The smoother plains nearby likely formed through cryovolcanism, where slurries of water and other volatiles erupted and spread across low areas.

The mix of very old and very young terrain hints at a long, stop and start geologic history. Only the southern hemisphere has been imaged in detail, so the full global pattern remains incomplete.

A value of eccentricity near 0.04 means Ariel’s orbit was modestly off a circle. That small offset can greatly increase how much the moon flexes during each trip around Uranus.

When the researchers matched stress maps to the orientations of faults and ridges, the predicted hotspots lined up with major fracture belts.

Stresses strong enough to crack ice emerged in regions that look disturbed in the Voyager mosaics.

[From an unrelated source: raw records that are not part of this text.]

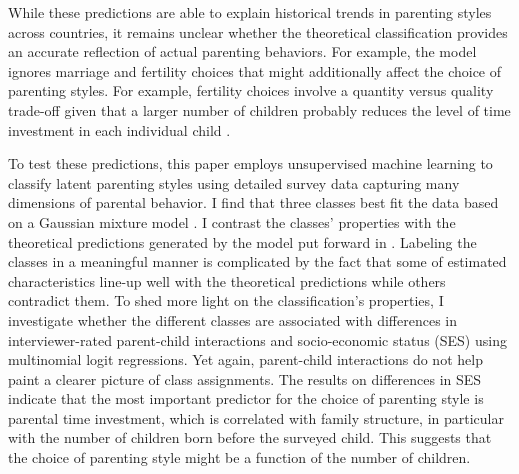 While these predictions are able to explain historical trends in parenting styles across countries, it remains unclear whether the theoretical classification provides an accurate reflection of actual parenting behaviors. For example, the model ignores marriage and fertility choices that might additionally affect the choice of parenting styles. For example, fertility choices involve a quantity versus quality trade-off given that a larger number of children probably reduces the level of time investment in each individual child \textcite{beckerTreatiseFamily1981}.

To test these predictions, this paper employs unsupervised machine learning to classify latent parenting styles using detailed survey data capturing many dimensions of parental behavior. I find that three classes best fit the data based on a Gaussian mixture model \parencite[e.g.][]{hastieElementsStatisticalLearning2009}. I contrast the classes' properties with the theoretical predictions generated by the model put forward in \textcite{doepkeParentingStyleAltruism2017}. Labeling the classes in a meaningful manner is complicated by the fact that some of estimated characteristics line-up well with the theoretical predictions while others contradict them. To shed more light on the classification's properties, I investigate whether the different classes are associated with differences in interviewer-rated parent-child interactions and socio-economic status (SES) using multinomial logit regressions. Yet again, parent-child interactions do not help paint a clearer picture of class assignments. The results on differences in SES indicate that the most important predictor for the choice of parenting style is parental time investment, which is correlated with family structure, in particular with the number of children born before the surveyed child. This suggests that the choice of parenting style might be a function of the number of children.


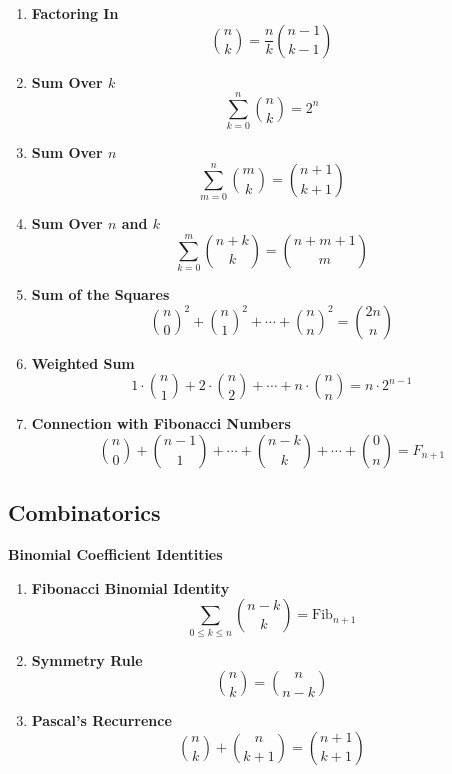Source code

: \documentclass[twoside]{article}
\begin{document}
\begin{multicols*}{2}
\begin{enumerate}[leftmargin=*]
    \item \textbf{Factoring In}
        \[\binom{n}{k} = \frac{n}{k} \binom{n - 1}{k - 1}\]
    
    \item \textbf{Sum Over $k$}
        \[\sum_{k = 0}^{n} \binom{n}{k} = 2^n\]
    
    \item \textbf{Sum Over $n$}
        \[\sum_{m = 0}^{n} \binom{m}{k} = \binom{n + 1}{k + 1}\]
    
    \item \textbf{Sum Over $n$ and $k$}
        \[\sum_{k = 0}^{m} \binom{n + k}{k} = \binom{n + m + 1}{m}\]
    
    \item \textbf{Sum of the Squares}
        \[\binom{n}{0}^2 + \binom{n}{1}^2 + \cdots + \binom{n}{n}^2 = \binom{2n}{n}\]
    
    \item \textbf{Weighted Sum}
        \[1 \cdot \binom{n}{1} + 2 \cdot \binom{n}{2} + \cdots + n \cdot \binom{n}{n} = n \cdot 2^{n - 1}\]
    
    \item \textbf{Connection with Fibonacci Numbers}
        \[\binom{n}{0} + \binom{n - 1}{1} + \cdots + \binom{n - k}{k} + \cdots + \binom{0}{n} = F_{n + 1}\]
\end{enumerate}

{
\subsection*{Combinatorics}
}
\textbf{Binomial Coefficient Identities}
\begin{enumerate}[leftmargin=*]
    \item \textbf{Fibonacci Binomial Identity}
        \[\sum_{0\leq k \leq n} \binom{n-k}{k} = \text{Fib}_{n+1}\]
    
    \item \textbf{Symmetry Rule}
        \[\binom{n}{k} = \binom{n}{n-k}\]
    
    \item \textbf{Pascal's Recurrence}
        \[\binom{n}{k} + \binom{n}{k+1} = \binom{n+1}{k+1}\]
    

\end{enumerate}
\end{multicols*}
\end{document}
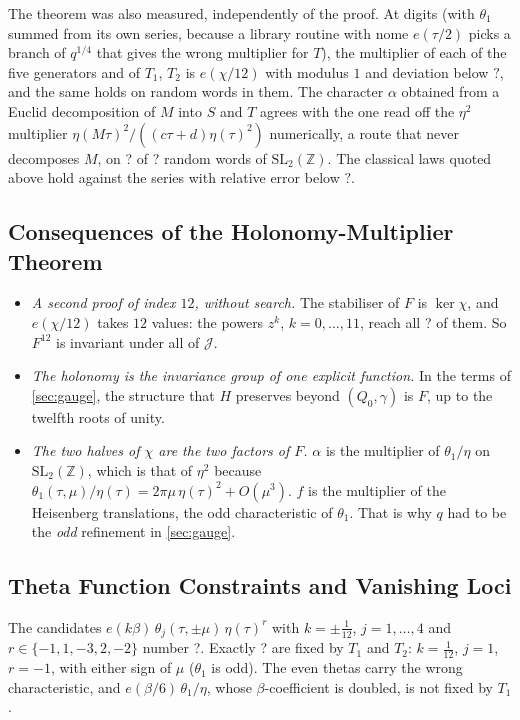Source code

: \documentclass[11pt,a4paper]{article}
\newcommand{\SSThAlphaAgree}{?}\newcommand{\SSThAlphaOf}{?}\newcommand{\SSThCandidates}{?}
\newcommand{\SSThSurvivors}{?}\newcommand{\SSThClassicalErr}{?}\newcommand{\SSThMaxDev}{?}
\newcommand{\SSThCosets}{?}
\newcommand{\ZZ}{\mathbb{Z}}
\newcommand{\SL}{\mathrm{SL}}
\theoremstyle{plain}
\theoremstyle{definition}
\begin{document}
The theorem was also measured, independently of the proof. At \SSThDigits{} digits (with $\theta_1$ summed from its own series, because a library routine
with nome $e(\tau/2)$ picks a branch of $q^{1/4}$ that gives the wrong multiplier for $T$), the multiplier of each of the five generators
and of $T_1$, $T_2$ is $e(\chi/12)$ with modulus $1$ and deviation below $\SSThMaxDev$, and the same holds on \SSThWords{} random words in
them. The character $\alpha$ obtained from a Euclid decomposition of $M$ into $S$ and $T$ agrees with the one read off the $\eta^2$ multiplier
$\eta(M\tau)^2/((c\tau+d)\eta(\tau)^2)$ numerically, a route that never decomposes $M$, on \SSThAlphaAgree{} of \SSThAlphaOf{} random words of $\SL_2(\ZZ)$. The
classical laws quoted above hold against the series with relative error below $\SSThClassicalErr$.

\subsection{Consequences of the Holonomy-Multiplier Theorem}

\begin{itemize}[leftmargin=*]
\item \emph{A second proof of index $12$, without search.} The stabiliser of $F$ is $\ker\chi$, and $e(\chi/12)$ takes $12$ values:
the powers $z^k$, $k=0,\dots,11$, reach all \SSThCosets{} of them. So $F^{12}$ is invariant under all of $\mathcal J$.
\item \emph{The holonomy is the invariance group of one explicit function.} In the terms of \cref{sec:gauge}, the structure that $H$ preserves beyond $(Q_0,\gamma)$
is $F$, up to the twelfth roots of unity.
\item \emph{The two halves of $\chi$ are the two factors of $F$.} $\alpha$ is the multiplier of $\theta_1/\eta$ on $\SL_2(\ZZ)$, which is that of $\eta^2$
because $\theta_1(\tau,\mu)/\eta(\tau)=2\pi\mu\,\eta(\tau)^2+O(\mu^3)$. $f$ is the multiplier of the Heisenberg translations,
the odd characteristic of $\theta_1$. That is why $q$ had to be the \emph{odd} refinement in \cref{sec:gauge}.
\end{itemize}

\subsection{Theta Function Constraints and Vanishing Loci}

The candidates $e(k\beta)\,\theta_j(\tau,\pm\mu)\,\eta(\tau)^r$ with $k=\pm\tfrac1{12}$, $j=1,\dots,4$ and $r\in\{-1,1,-3,2,-2\}$ number
\SSThCandidates. Exactly \SSThSurvivors{} are fixed by $T_1$ and $T_2$: $k=\tfrac1{12}$, $j=1$, $r=-1$, with either sign of $\mu$ ($\theta_1$ is odd). The even thetas carry the wrong
characteristic, and $e(\beta/6)\,\theta_1/\eta$, whose $\beta$-coefficient is doubled, is not fixed by $T_1$.
\end{document}
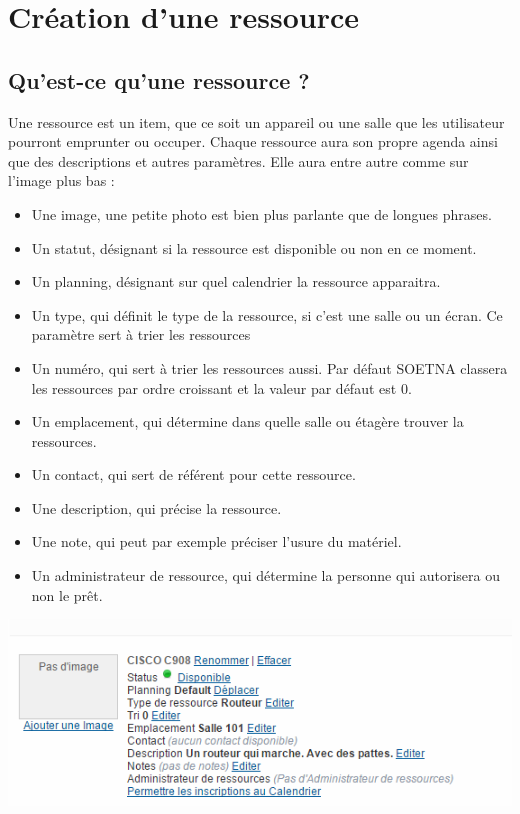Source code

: \documentclass[a4paper,11pt]{article}
\begin{document}
\newpage

\section{Création d'une ressource}

\subsection{Qu'est-ce qu'une ressource ?}

Une ressource est un item, que ce soit un appareil ou une salle que les utilisateur pourront emprunter ou occuper.
Chaque ressource aura son propre agenda ainsi que des descriptions et autres paramètres. Elle aura entre autre comme sur l'image plus bas :

\begin{itemize}
 \item Une image, une petite photo est bien plus parlante que de longues phrases.
 \item Un statut, désignant si la ressource est disponible ou non en ce moment.
 \item Un planning, désignant sur quel calendrier la ressource apparaitra.
 \item Un type, qui définit le type de la ressource, si c'est une salle ou un écran. Ce paramètre sert à trier les ressources
 \item Un numéro, qui sert à trier les ressources aussi. Par défaut SOETNA classera les ressources par ordre croissant et la valeur par défaut est 0.
 \item Un emplacement, qui détermine dans quelle salle ou étagère trouver la ressources.
 \item Un contact, qui sert de référent pour cette ressource.
 \item Une description, qui précise la ressource.
 \item Une note, qui peut par exemple préciser l'usure du matériel.
 \item Un administrateur de ressource, qui détermine la personne qui autorisera ou non le prêt.
\end{itemize}

\vspace{1 cm}

\includegraphics[width=15cm]{./res3.PNG}
\end{document}
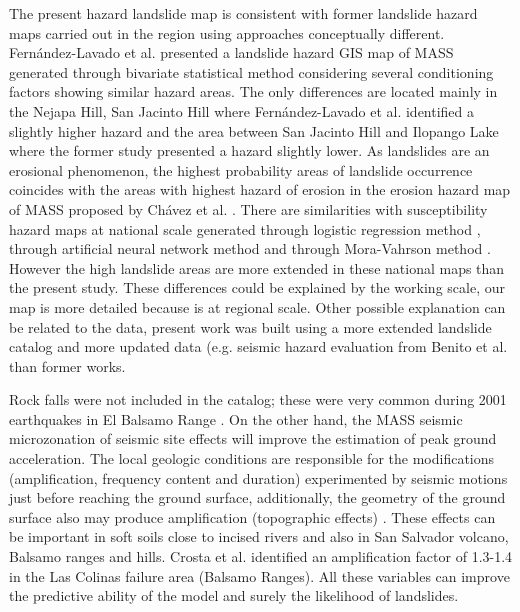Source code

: \documentclass[11pt,twoside]{rmta2010esp}%
\begin{document}
The present hazard landslide map is consistent with former landslide hazard maps carried out in the region using approaches conceptually different. Fern\'{a}ndez-Lavado et al.\cite{fernan2008} presented a landslide hazard GIS map of MASS generated through bivariate statistical method considering several conditioning factors showing similar hazard areas. The only differences are located mainly in the Nejapa Hill, San Jacinto Hill where Fern\'{a}ndez-Lavado et al. \cite{fernan2008} identified a slightly higher hazard and the area between San Jacinto Hill and Ilopango Lake where the former study presented a hazard slightly lower. As landslides are an erosional phenomenon, the highest probability areas of landslide occurrence coincides with the areas with highest hazard of erosion in the erosion hazard map of MASS proposed by Ch\'{a}vez et al. \cite{chavez2014a}. There are similarities with susceptibility hazard maps at national scale generated through logistic regression method \cite{garcia2008}, through artificial neural network method \cite{garcia2010} and through Mora-Vahrson method \cite{snet2004}. However the high landslide areas are more extended in these national maps than the present study. These differences could be explained by the working scale, our map is more detailed because is at regional scale. Other possible explanation can be related to the data, present work was built using a more extended landslide catalog and more updated data (e.g. seismic hazard evaluation from Benito et al. \cite{beni2012} than former works.

Rock falls were not included in the catalog; these were very common during 2001 earthquakes in El Balsamo Range \cite{jibson}. On the other hand, the MASS seismic microzonation of seismic site effects will improve the estimation of peak ground acceleration. The local geologic conditions are responsible for the modifications (amplification, frequency content and duration) experimented by seismic motions just before reaching the ground surface, additionally, the geometry of the ground surface also may produce amplification (topographic effects) \cite{aki1993}. These effects can be important in soft soils close to incised rivers and also in San Salvador volcano, Balsamo ranges and hills. Crosta et al. \cite{crosta2005} identified an amplification factor of 1.3-1.4 in the Las Colinas failure area (Balsamo Ranges). All these variables can improve the predictive ability of the model and surely the likelihood of landslides.
\end{document}
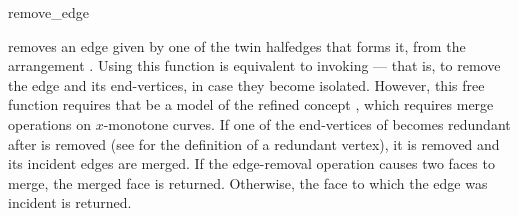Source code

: 
\ccRefPageBegin

\begin{ccRefFunction}{remove_edge}


   {removes an edge given by one of the twin halfedges  that forms it,
    from the arrangement . Using this function is equivalent to
    invoking  --- that is, to remove the
    edge and its end-vertices, in case they become isolated. However, this
    free function requires that  be a model of the refined concept
    , which requires merge operations
    on $x$-monotone curves. If one of the end-vertices of  becomes
    redundant after  is removed (see  for the
    definition of a redundant vertex), it is removed and its
    incident edges are merged.
    If the edge-removal operation causes two faces to merge, the merged face
    is returned. Otherwise, the face to which the edge was incident is
    returned.}

\end{ccRefFunction}

\ccRefPageEnd
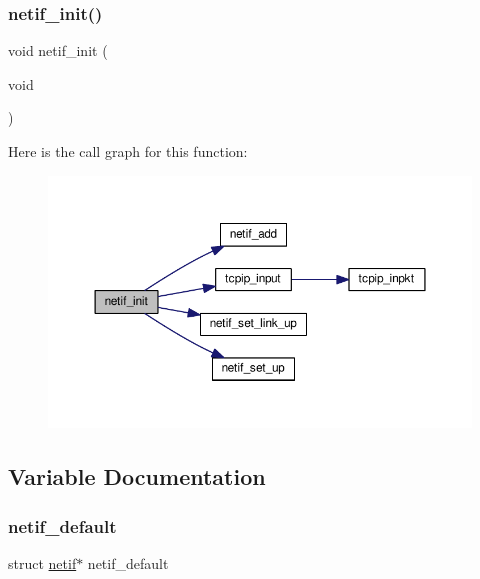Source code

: \subsubsection{\texorpdfstring{netif\+\_\+init()}{netif\_init()}}
{\footnotesize\ttfamily void netif\+\_\+init (\begin{DoxyParamCaption}\item[{void}]{ }\end{DoxyParamCaption})}

Here is the call graph for this function\+:
\nopagebreak
\begin{figure}[H]
\begin{center}
\leavevmode
\includegraphics[width=350pt]{openmote-cc2538_2lwip_2src_2include_2lwip_2netif_8h_a0f4a53e47c840904f824a2a1c0d4ebf4_cgraph}
\end{center}
\end{figure}


\subsection{Variable Documentation}
\mbox{\label{openmote-cc2538_2lwip_2src_2include_2lwip_2netif_8h_a3d0925cbce550ed461907aee816713ba}} 
\subsubsection{\texorpdfstring{netif\+\_\+default}{netif\_default}}
{\footnotesize\ttfamily struct \hyperlink{structnetif}{netif}$\ast$ netif\+\_\+default}

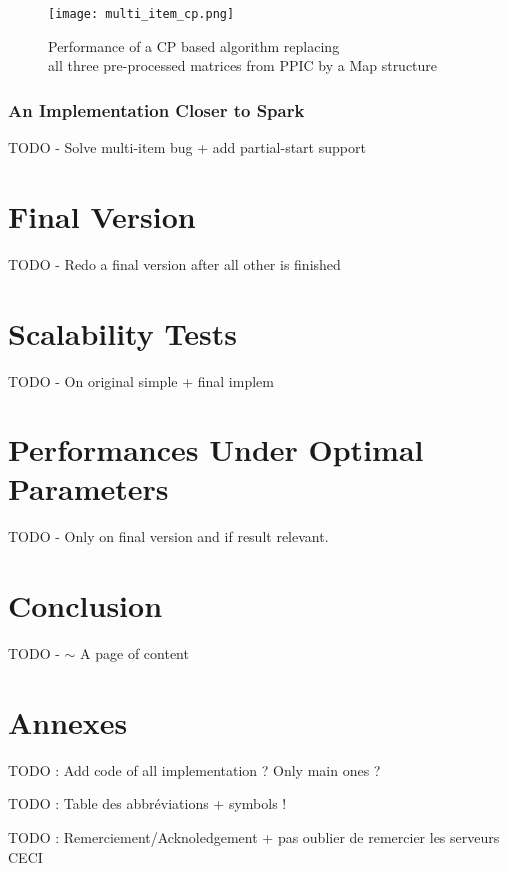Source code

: \documentclass{eplmastersthesis}
\begin{document}
\begin{figure}[h]
  \centering
  \texttt{[image: multi\_item\_cp.png]}
  \caption[PPIC with a map structure]{
  		Performance of a CP based algorithm replacing \\
  		all three pre-processed matrices from PPIC by a Map structure
  	\endtabular
  }
  \label{fig:multi_map}
\end{figure}

\subsubsection{An Implementation Closer to Spark}

TODO - Solve multi-item bug + add partial-start support

\section{Final Version}

TODO - Redo a final version after all other is finished

\section{Scalability Tests}

TODO - On original simple + final implem

\section{Performances Under Optimal Parameters}

TODO - Only on final version and if result relevant.

\section{Conclusion}

TODO - $\sim$ A page of content

\section{Annexes}

TODO : Add code of all implementation ? Only main ones ?

TODO : Table des abbréviations + symbols !

TODO : Remerciement/Acknoledgement + pas oublier de remercier les serveurs CECI
\end{document}
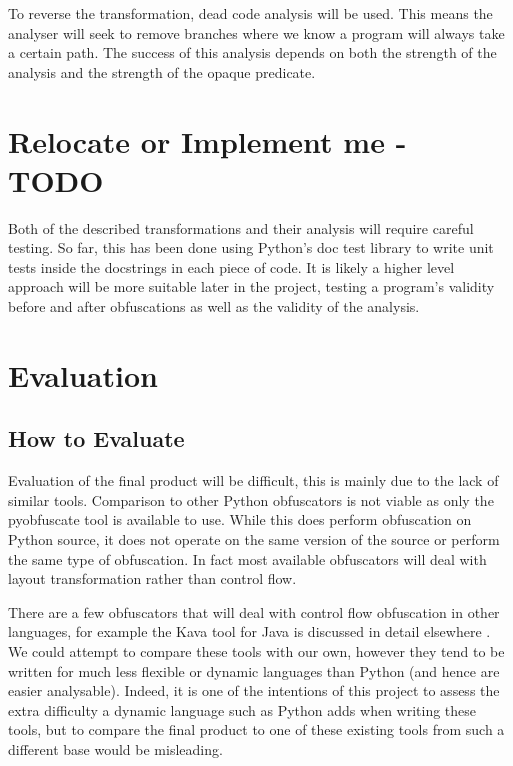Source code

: \documentclass{report}
\begin{document}
To reverse the transformation, dead code analysis will be used. This means the analyser will seek to remove
branches where we know a program will always take a certain path. The success of this analysis
depends on both the strength of the analysis and the strength of the opaque predicate.

\section{Relocate or Implement me - TODO}

Both of the described transformations and their analysis will require careful testing. So far,
this has been done using Python's doc test library to write unit tests inside the docstrings
in each piece of code. It is likely a higher level approach will be more suitable later in
the project, testing a program's validity before and after obfuscations as well as the validity
of the analysis.

\section{Evaluation}

\subsection{How to Evaluate}

Evaluation of the final product will be difficult, this is mainly due to the lack of similar tools.
Comparison to other Python obfuscators is not viable as only the pyobfuscate tool is available to
use. While this does perform obfuscation on Python source, it does not operate on the same version of
the source or perform the same type of obfuscation. In fact most available obfuscators will deal with
layout transformation rather than control flow.

There are a few obfuscators that will deal with control flow obfuscation in other languages, for example
the Kava tool for Java is discussed in detail elsewhere \cite{taxobftrans}. We could attempt to compare these
tools with our own, however they tend to be written for much less flexible or dynamic languages than
Python (and hence are easier analysable). Indeed, it is one of the intentions of this project to assess the
extra difficulty a dynamic language such as Python adds when writing these tools, but to compare the final
product to one of these existing tools from such a different base would be misleading.
\end{document}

The same set of runs favored a water layer on the order of 100 miles in thickness beneath a relatively thin ice shell. With ice that thin above liquid, fractures can propagate and reach the surface.

Tides that warm Ariel

Tidal stress is the push and pull caused by changing gravitational forces across a body. As Ariel moved slightly closer and farther during each orbit, the strength of that pull changed with time and location.

Repeated flexing turns orbital energy into internal heat. That heat can melt parts of the interior, thin the ice shell, and keep a subsurface ocean liquid far from sunlight.

If the flexing eases as the orbit circularizes, the water layer can cool and freeze from the top and bottom. That shift can leave behind a fossil pattern of fractures and smooth patches.

When Ariel’s ocean froze

Estimating when Ariel’s ocean existed is difficult because its surface shows both ancient and relatively young regions. The fractures, plains, and cryovolcanic flows overlap in ways that blur the timeline.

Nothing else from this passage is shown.